A excepción del problema de Forster Hollow, Vin Haven había encontrado allí las veinticinco mil hectáreas idóneas para crear el núcleo central de la reserva. Los derechos de superficie del noventa y ocho por ciento de su totalidad estaban en manos de sólo tres compañías, dos de ellas holdings anónimos y económicamente racionales, y la tercera, propiedad exclusiva de los Forster, una familia que había huido del estado hacía más de un siglo y ahora se disipaba cómodamente en la opulencia costera. Las tres compañías poseían licencia para administrar las tierras como explotaciones forestales y no tenían ningún motivo para no vender a la fundación a un precio justo de mercado. También había, cerca del punto central de las Veinticinco Mil de Haven, en forma similar a un reloj de arena, un vasto cúmulo de filones de carbón muy ricos. Hasta el momento nadie había explotado el mineral de esas cinco mil quinientas hectáreas, porque el condado de Wyoming era un lugar muy remoto y montañoso, incluso para Virginia Occidental. Una pésima y angosta carretera, intransitable para los camiones de carbón, ascendía tortuosamente hasta las montañas por Nine Mile Creek; en lo alto del valle, cerca del cuello del reloj de arena, se encontraba Forster Hollow y el clan y los amigos de Coyle Mathis.

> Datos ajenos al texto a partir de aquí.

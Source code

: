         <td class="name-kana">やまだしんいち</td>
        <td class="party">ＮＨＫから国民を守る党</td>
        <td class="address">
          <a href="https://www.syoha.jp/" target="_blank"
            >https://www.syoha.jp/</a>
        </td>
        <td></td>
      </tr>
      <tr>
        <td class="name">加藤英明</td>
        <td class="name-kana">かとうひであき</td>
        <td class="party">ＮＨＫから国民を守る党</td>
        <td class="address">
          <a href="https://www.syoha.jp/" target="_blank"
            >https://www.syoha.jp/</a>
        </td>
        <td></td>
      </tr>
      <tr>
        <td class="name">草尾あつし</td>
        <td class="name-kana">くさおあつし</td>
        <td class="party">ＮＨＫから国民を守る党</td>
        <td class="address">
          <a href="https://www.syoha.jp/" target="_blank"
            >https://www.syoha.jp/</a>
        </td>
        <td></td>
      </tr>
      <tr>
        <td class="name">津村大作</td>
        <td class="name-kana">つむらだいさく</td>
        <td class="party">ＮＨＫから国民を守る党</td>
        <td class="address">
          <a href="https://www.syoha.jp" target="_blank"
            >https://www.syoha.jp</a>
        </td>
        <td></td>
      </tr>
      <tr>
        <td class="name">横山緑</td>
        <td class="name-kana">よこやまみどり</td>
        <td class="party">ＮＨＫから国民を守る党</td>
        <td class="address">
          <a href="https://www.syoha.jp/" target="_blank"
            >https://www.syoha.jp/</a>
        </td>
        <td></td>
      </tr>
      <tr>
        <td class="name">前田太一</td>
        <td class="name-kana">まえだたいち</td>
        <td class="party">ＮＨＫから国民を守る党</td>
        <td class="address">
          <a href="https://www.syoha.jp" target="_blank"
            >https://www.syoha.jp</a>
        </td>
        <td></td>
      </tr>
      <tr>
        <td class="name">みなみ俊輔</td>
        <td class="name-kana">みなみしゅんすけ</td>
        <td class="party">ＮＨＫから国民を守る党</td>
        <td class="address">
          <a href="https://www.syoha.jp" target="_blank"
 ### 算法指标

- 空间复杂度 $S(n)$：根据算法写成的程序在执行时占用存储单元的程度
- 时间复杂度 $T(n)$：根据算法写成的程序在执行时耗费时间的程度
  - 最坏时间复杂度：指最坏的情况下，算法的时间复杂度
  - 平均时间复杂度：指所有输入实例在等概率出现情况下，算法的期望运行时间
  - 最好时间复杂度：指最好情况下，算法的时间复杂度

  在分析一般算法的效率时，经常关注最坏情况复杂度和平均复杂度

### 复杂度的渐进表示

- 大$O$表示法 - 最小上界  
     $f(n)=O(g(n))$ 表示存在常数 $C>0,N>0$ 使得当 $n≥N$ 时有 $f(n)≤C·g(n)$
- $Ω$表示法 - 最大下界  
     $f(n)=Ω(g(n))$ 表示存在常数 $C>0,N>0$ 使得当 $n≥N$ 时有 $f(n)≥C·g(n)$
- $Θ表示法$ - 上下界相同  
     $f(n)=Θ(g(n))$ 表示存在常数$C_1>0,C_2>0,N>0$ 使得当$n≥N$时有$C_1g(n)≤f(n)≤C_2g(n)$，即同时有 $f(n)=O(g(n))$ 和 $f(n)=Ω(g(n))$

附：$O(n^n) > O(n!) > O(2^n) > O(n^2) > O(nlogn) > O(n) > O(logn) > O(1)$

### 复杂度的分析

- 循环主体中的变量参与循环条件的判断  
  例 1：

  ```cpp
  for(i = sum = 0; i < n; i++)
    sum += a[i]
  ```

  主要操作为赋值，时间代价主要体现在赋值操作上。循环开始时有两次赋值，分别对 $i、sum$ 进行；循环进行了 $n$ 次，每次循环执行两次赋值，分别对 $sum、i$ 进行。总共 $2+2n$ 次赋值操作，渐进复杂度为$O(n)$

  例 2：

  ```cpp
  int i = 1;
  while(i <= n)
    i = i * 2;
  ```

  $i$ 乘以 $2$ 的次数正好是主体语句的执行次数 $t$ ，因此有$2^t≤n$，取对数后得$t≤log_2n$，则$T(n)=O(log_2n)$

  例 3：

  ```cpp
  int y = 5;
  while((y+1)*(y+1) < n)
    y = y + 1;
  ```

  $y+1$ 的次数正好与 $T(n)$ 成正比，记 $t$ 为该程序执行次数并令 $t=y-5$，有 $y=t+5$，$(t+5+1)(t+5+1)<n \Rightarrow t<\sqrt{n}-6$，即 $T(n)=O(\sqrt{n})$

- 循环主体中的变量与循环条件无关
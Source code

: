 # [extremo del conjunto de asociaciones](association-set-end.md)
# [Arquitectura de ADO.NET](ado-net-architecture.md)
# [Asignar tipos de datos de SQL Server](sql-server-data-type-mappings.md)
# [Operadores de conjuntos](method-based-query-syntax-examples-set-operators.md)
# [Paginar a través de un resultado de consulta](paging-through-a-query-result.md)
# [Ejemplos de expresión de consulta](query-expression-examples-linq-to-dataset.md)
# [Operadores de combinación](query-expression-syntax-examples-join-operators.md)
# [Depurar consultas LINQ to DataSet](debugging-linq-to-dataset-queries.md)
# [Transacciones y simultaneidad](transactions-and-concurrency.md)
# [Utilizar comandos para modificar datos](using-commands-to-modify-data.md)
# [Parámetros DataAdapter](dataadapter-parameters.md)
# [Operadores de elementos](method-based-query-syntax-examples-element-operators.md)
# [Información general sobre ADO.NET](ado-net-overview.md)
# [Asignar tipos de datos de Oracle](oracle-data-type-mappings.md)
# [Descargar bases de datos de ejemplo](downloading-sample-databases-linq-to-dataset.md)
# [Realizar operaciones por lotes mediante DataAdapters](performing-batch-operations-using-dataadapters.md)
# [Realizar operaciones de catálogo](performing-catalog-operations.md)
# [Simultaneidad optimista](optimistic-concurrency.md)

A lo largo de los años, Nardone y Blasco, cada una por su lado, habían intentado en vano tratar con Mathis, y como resultado de sus molestias se habían granjeado su eterna animadversión. De hecho, uno de los principales cebos que Vin Haven había tendido a las compañías mineras durante las negociaciones iniciales fue la promesa de liberarlas del problema de Coyle. «Forma parte de la sinergia mágica que tenemos aquí en marcha —le había dicho Haven a Walter—. Somos un elemento nuevo, y Mathis no tiene ninguna razón para guardarnos rencor. En el caso de Nardone en particular conseguí un trato muy favorable en el apartado de recuperación con la promesa de quitarle de encima a Mathis. Un poco de buena voluntad con la que me topé por casualidad, por el mero hecho de no ser Nardone, resulta que vale un par de millones.»

¡Ojalá!

Coyle Mathis encarnaba el más puro espíritu negativo de la rusticidad de Virginia Occidental. Era sistemáticamente antipático con todo el mundo sin excepción. Ser enemigo del enemigo de Mathis sólo te convertía en otro de sus enemigos. Las grandes compañías mineras, el Sindicato de los Trabajadores Mineros, los ecologistas, toda forma de gobierno, los negros, los yanquis blancos entrometidos: a todos los odiaba por igual. Su filosofía de vida se resumía en «Lárgate de aquí de una puta vez o vive para lamentarlo». Seis generaciones de Mathis huraños habían sido enterradas en la escarpada ladera que estaría entre los primeros enclaves dinamitados cuando llegasen las compañías mineras. (Nadie había prevenido a Walter sobre el problema de los cementerios en Virginia Occidental cuando aceptó el empleo con la fundación, pero desde luego no tardó en enterarse.)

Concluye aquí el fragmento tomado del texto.